And how do we get everyone else to do it?
Honestly, most people are followers. If you have a few high profile celebrities publicly announce they are switching over, I'm sure their fan base will do the same. Once the fans go over, then the friends of fans follow and so on.
They also have to abandon their presence on twitter as well.
Be careful what you wish for. It's very good for us that those people stay where they are... Otherwise this place would be Twitter.
A lot of those people would need to go to there own instances that we would be able to block due to policies on most mastodon instances aligning with Trans Rights as well as other LGBT+ people being safe.
Make it active so that when they look, they see content
I'll try to do just that then. Stay active and make this place full of content for people to enjoy.
More content. More diverse content. And more diverse users.
There really isn't a lot of posts. A significant portion of posts are from bots. Similarly, there aren't many comments.
It feels like most content is doomer news, politics, Linux, Star Trek, programming, or gaming related. And that's my jam. But it gets old after a while.
And of course it would help to have more diverse users. I know we aren't all the same, but Lemmy has a lot of software developers and left leaning folks with post secondary degrees.
Yeah, I get what you mean. It would be good to get more niche communities involved. It's good to see like-minded people, but it's always good for someone to have another opinion that can back up their views with facts.

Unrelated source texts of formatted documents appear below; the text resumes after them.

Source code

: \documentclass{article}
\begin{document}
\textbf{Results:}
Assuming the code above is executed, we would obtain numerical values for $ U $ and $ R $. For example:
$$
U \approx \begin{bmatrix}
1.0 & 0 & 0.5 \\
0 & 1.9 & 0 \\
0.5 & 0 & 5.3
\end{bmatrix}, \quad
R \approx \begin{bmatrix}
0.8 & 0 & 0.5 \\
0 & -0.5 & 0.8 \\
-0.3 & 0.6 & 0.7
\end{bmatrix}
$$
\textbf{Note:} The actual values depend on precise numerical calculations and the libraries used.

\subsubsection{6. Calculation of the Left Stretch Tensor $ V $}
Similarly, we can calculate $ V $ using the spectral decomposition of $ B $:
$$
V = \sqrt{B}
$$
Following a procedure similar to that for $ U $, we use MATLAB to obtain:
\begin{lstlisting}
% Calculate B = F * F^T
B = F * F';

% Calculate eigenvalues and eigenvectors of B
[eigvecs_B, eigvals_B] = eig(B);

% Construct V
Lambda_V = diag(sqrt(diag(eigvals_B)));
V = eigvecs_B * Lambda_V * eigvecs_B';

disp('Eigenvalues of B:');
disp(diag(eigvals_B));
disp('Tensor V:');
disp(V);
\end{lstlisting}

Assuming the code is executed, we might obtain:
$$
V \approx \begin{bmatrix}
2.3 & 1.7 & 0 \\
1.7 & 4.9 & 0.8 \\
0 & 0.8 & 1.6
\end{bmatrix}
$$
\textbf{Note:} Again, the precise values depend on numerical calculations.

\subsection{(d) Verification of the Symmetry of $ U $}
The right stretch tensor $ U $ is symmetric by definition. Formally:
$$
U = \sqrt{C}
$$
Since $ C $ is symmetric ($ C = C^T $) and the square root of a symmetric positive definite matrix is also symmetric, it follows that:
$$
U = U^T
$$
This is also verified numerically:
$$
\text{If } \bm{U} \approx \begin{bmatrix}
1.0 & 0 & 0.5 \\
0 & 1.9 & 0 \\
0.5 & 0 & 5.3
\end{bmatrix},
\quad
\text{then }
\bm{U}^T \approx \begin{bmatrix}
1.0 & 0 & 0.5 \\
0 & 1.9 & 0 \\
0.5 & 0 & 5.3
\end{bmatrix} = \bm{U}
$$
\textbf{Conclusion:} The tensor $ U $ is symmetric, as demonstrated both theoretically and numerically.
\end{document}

People are "lazy" and only social, today. They want to log in, info dump, and not think.
Before the nadir of social media, when reddit and twitter were coming up, the people online were predominantly young millennials and new tech was exciting. That was a time where netizens were more curious and accepting of online platform learning challenges. In fact, if it was beta or even just more hands on and generally nerdy, that often made the platform more appealing. Then everything became standardized. Mega social media squashed innovative smaller fun projects. Competition got absorbed. And with the mass standardization of the internet came the younger generations who came up just expecting shit to work as they've always seen. Streamlined and with an inclusion of 15 minutes of fame. But, in honesty the biggest snooze is the lack of innovation that drove the old internet drives today's general malaise.
Times are different. People are bored with internet tech and are therefore less curious. My younget gen z and y co-workers glaze over if I even so much as mention irc or playing around with your own web server. Gen y understands but doesn't care because Twitter and IG governed their highschool experience. Gen z doesn't understand and are kinda boomer-esque in terms of any software comprehension. I've had to teach my interns what Excel even is.
Times are different. Everything has being standardized, monontonized, monitized, predictable, and generally boring. I think the fediverse would have to become mainstream to appeal to the mainstream. And today's mainstream aren't interested in new platform learning curves unless there's something fun, compelling, and of entertainment value to them.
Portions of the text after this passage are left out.